Uzu se retourne, et hèle Gabriel trainant dans le couloir, pensant qu'il a écouté la conversation.
- À ton avis qui de nous deux et le plus musclé ?
Gabriel passant la tête par l'entrebâillement de la porte détaille Liam de haut en bas, alarmé, puis son œil, dubitatif, se pose sur Uzu.
- C'pour rire ? Youz' mon chéri, ton ex m'sure au moins un mètre quatre vingt, y r'ssemble à une étude de muscles de Michel-Ange, Liam t'fais du sport en plus, non ?
- Mais nan voyons ! Entre Yann et moi ! le reprend l'asiatique.
- Haaaa ok, ouais parc'que là j'comprenais plus. Tu cherches à démontrer un truc ? T'sais, sur pas mal de points, tu lui es nettement supérieur.
Uzu relève un sourcil.
- Nan je cherche rien. On se posait juste la question, comme Yann nous a frappé tout les deux, on faisait un petit comparatif de sa force.
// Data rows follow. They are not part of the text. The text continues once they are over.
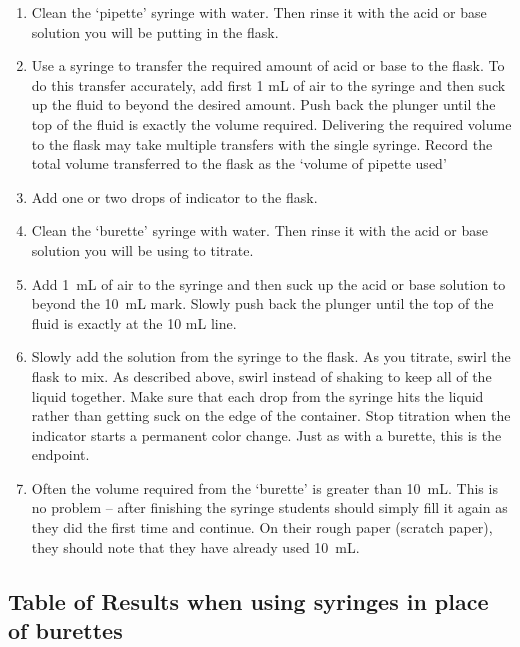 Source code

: \begin{enumerate}

\item{Clean the ‘pipette’ syringe with water. Then rinse it with the acid or base solution you will be putting in the flask.}

\item{Use a syringe to transfer the required amount of acid or base to the flask. To do this transfer accurately, add first 1 mL of air to the syringe and then suck up the fluid to beyond the desired amount. Push back the plunger until the top of the fluid is exactly the volume required. 
Delivering the required volume to the flask may take multiple transfers with the single syringe. Record the total volume transferred to the flask as the ‘volume of pipette used’}

\item{Add one or two drops of indicator to the flask.}

\item{Clean the ‘burette’ syringe with water. Then rinse it with the acid or base solution you will be using to titrate.}

\item{Add 1~mL of air to the syringe and then suck up the acid or base solution to beyond the 10~mL mark. Slowly push back the plunger until the top of the fluid is exactly at the 10 mL line.}

\item{Slowly add the solution from the syringe to the flask. As you titrate, swirl the flask to mix. As described above, swirl instead of shaking to keep all of the liquid together. Make sure that each drop from the syringe hits the liquid rather than getting suck on the edge of the container. Stop titration when the indicator starts a permanent color change. Just as with a burette, this is the endpoint.}

\item{Often the volume required from the ‘burette’ is greater than 10~mL. This is no problem – after finishing the syringe students should simply fill it again as they did the first time and continue. On their rough paper (scratch paper), they should note that they have already used 10~mL.}

\end{enumerate}

\subsection{Table of Results when using syringes in place of burettes}

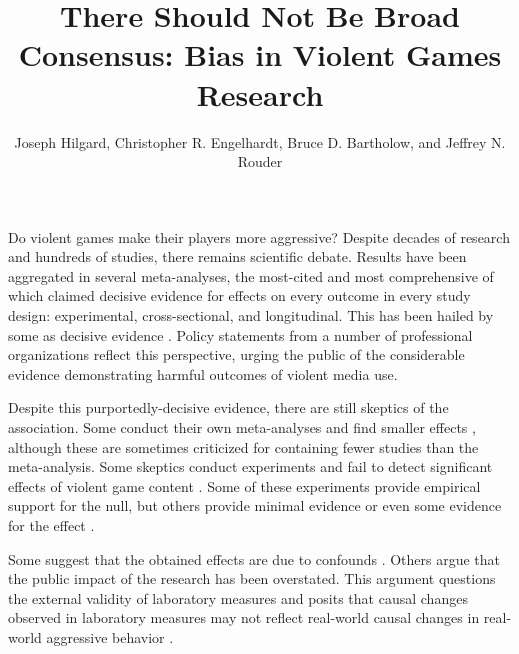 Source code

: \documentclass[man]{apa6}
\author{Joseph Hilgard, Christopher R. Engelhardt, Bruce D. Bartholow, and Jeffrey N. Rouder}
\title{There Should Not Be Broad Consensus: Bias in Violent Games Research}
\affiliation{University of Missouri}
\begin{document}
\maketitle

Do violent games make their players more aggressive? Despite decades of research and hundreds of studies, there remains scientific debate. Results have been aggregated in several meta-analyses, the most-cited and most comprehensive of which \citep{Anderson:etal:2010} claimed decisive evidence for effects on every outcome in every study design: experimental, cross-sectional, and longitudinal. 
This has been hailed by some as decisive evidence \citep{Bushman:etal:2010,Huesmann:2010,Huesmann:2014}. 
Policy statements from a number of professional organizations \citep[][e.g.,]{AAP:2009} reflect this perspective, urging the public of the considerable evidence demonstrating harmful outcomes of violent media use.


Despite this purportedly-decisive evidence, there are still skeptics of the association.
Some conduct their own meta-analyses and find smaller effects \citep{Ferguson:2007a,Ferguson:2007b,Ferguson:InPress,Sherry:2001}, although these are sometimes criticized for containing fewer studies than the \citet{Anderson:etal:2010} meta-analysis. %
Some skeptics conduct experiments and fail to detect significant effects of violent game content \citep{Adachi:Willoughby:2011,Elson:etal:2013,Ferguson:etal:2008,Valadez:Ferguson:2012}. Some of these experiments provide empirical support for the null, but others provide minimal evidence or even some evidence for the effect \citep{Hilgard:etal:2014}.

Some suggest that the obtained effects are due to confounds \citep{Adachi:Willoughby:2011b;Elson:etal:2013}. Others argue that the public impact of the research has been overstated. This argument questions the external validity of laboratory measures and posits that causal changes observed in laboratory measures may not reflect real-world causal changes in real-world aggressive behavior \citep{Elson:Ferguson:2014}. %
\end{document}
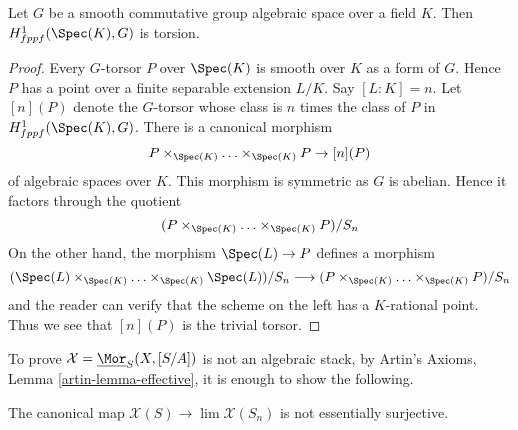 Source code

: \begin{lemma}
\label{lemma-torsors-over-field-torsion}
Let $G$ be a smooth commutative group algebraic space over a field $K$.
Then $H^1_{fppf}(\Spec(K), G)$ is torsion.
\end{lemma}

\begin{proof}
Every $G$-torsor $P$ over $\Spec(K)$ is smooth over $K$ as a form of $G$.
Hence $P$ has a point over a finite separable extension $L/K$.
Say $[L : K] = n$. Let $[n](P)$ denote the $G$-torsor whose class is $n$
times the class of $P$ in $H^1_{fppf}(\Spec(K), G)$. There is a canonical
morphism
$$
P \times_{\Spec(K)} \ldots \times_{\Spec(K)} P \to [n](P)
$$
of algebraic spaces over $K$. This morphism is symmetric as
$G$ is abelian. Hence it factors through the quotient
$$
(P \times_{\Spec(K)} \ldots \times_{\Spec(K)} P)/S_n
$$
On the other hand, the morphism $\Spec(L) \to P$ defines a morphism
$$
(\Spec(L) \times_{\Spec(K)} \ldots \times_{\Spec(K)} \Spec(L))/S_n
\longrightarrow (P \times_{\Spec(K)} \ldots \times_{\Spec(K)} P)/S_n
$$
and the reader can verify that the scheme on the left has a $K$-rational
point. Thus we see that $[n](P)$ is the trivial torsor.
\end{proof}

\noindent
To prove $\mathcal{X} = \underline{\Mor}_S(X, [S/A])$
is not an algebraic stack, by
Artin's Axioms, Lemma \ref{artin-lemma-effective},
it is enough to show the following.

\begin{lemma}
\label{lemma-not-essentially-surjective}
The canonical map $\mathcal{X}(S) \to \lim \mathcal{X}(S_n)$
is not essentially surjective.
\end{lemma}

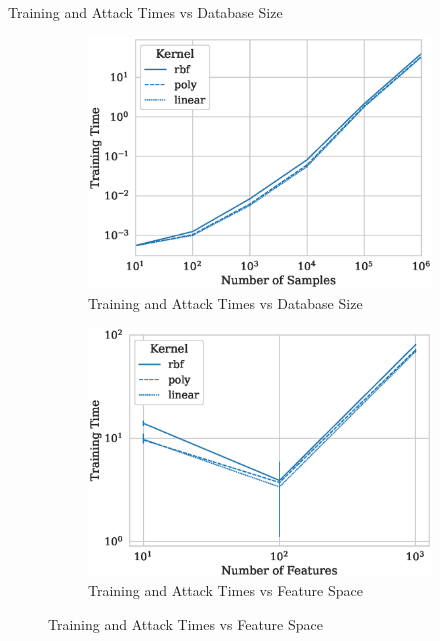 \documentclass{beamer}
\begin{document}
\begin{frame}{Training and Attack Times vs Database Size}
  \begin{figure}
    \centering
    \begin{subfigure}{.45\textwidth}
      \centering
      \includegraphics[width=\textwidth]{./generated/train_time_vs_samples.eps}
      \caption{Training and Attack Times vs Database Size}
    \end{subfigure}
    \hfill
    \begin{subfigure}{.45\textwidth}
      \centering
      \includegraphics[width=\textwidth]{./generated/train_time_vs_features.eps}
      \caption{Training and Attack Times vs Feature Space}
    \end{subfigure}
  \end{figure}
\end{frame}
\end{document}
- Yann t'as frappé, quand ?
- Ha, t'inquièt' c'était au tout début, c'est vieux et je l'avais cherché.
Gabriel fronce les sourcils.
- Je t'assure ! C'est du domaine de la plaisanterie maintenant, le rassure-t-il. Gabriel est si protecteur ! continue d'être surpris le japonais.
- Moi je suis certain qu'il est plus fort que toi ha haha ! insiste Liam.
- C't'évident, confirme Gabriel. Il a presque dix ans de boxe thaï derrière lui.
- Ha ouais ? s'étonne Uzu. Quand même... en effet. Hé ben, ok je lâche l'affaire. Putain j'aurais pas cru.
- Je comprends mieux, il a un corps nerveux, affirme Liam rêveur.
- Après si t'es passé en mode berserk' j'dis pas, vu qu'on t'contrôle plus, ajoute Gabriel qui se repasse le film de l'agression des halles et la façon dont Uzu a réagi à leur attaque. En tout cas, si jamais un jour y t'cherche des noises, dis-le moi tout d'même hein ? Ch'uis p'têtre moins fort qu'lui ou même que toi ça n'empêch' que j'le laisserais pas s'en tirer comme ça, insiste le goth.
- ...
- Bon et maintenant, Youz', on y va ?
- Part devant, tiens prend les clefs. Je te rejoins à la voiture. Je n'serais pas long. J'ai encore deux ou trois trucs à voir avec Liam !
- Ok !
Liam pose un œil sur Gabriel qui dehors, traverse le parking, avant de reprendre la discussion.
- Est-ce que Gabriel t'as dit si Yann avait déjà eu des soucis.
- Voilà, il ne pouvait pas le lui demander lui-même ? De quel ordre ?
- Il y a deux choses en ce moment qui m'inquiète à son sujet. Tu vois, j'ai compris dès le début, qu'il a vécu un truc pas clair, il y cette souffrance en lui.
- Liam, je pense que si tu lui foutais un peu la paix et que tu arrêtais de lui poser des questions, il serait sûrement beaucoup plus cool avec toi.
- J'aimerais vraiment l'aider.
- Enfin, il ne t'a rien demandé !
- Écoute, un mec te lâche qu'il s'est fait violé comme ça dans une conversation banale, tu te dis que c'est pas pour rien ! On ne fait pas ce genre de confidence sans arrière-pensées.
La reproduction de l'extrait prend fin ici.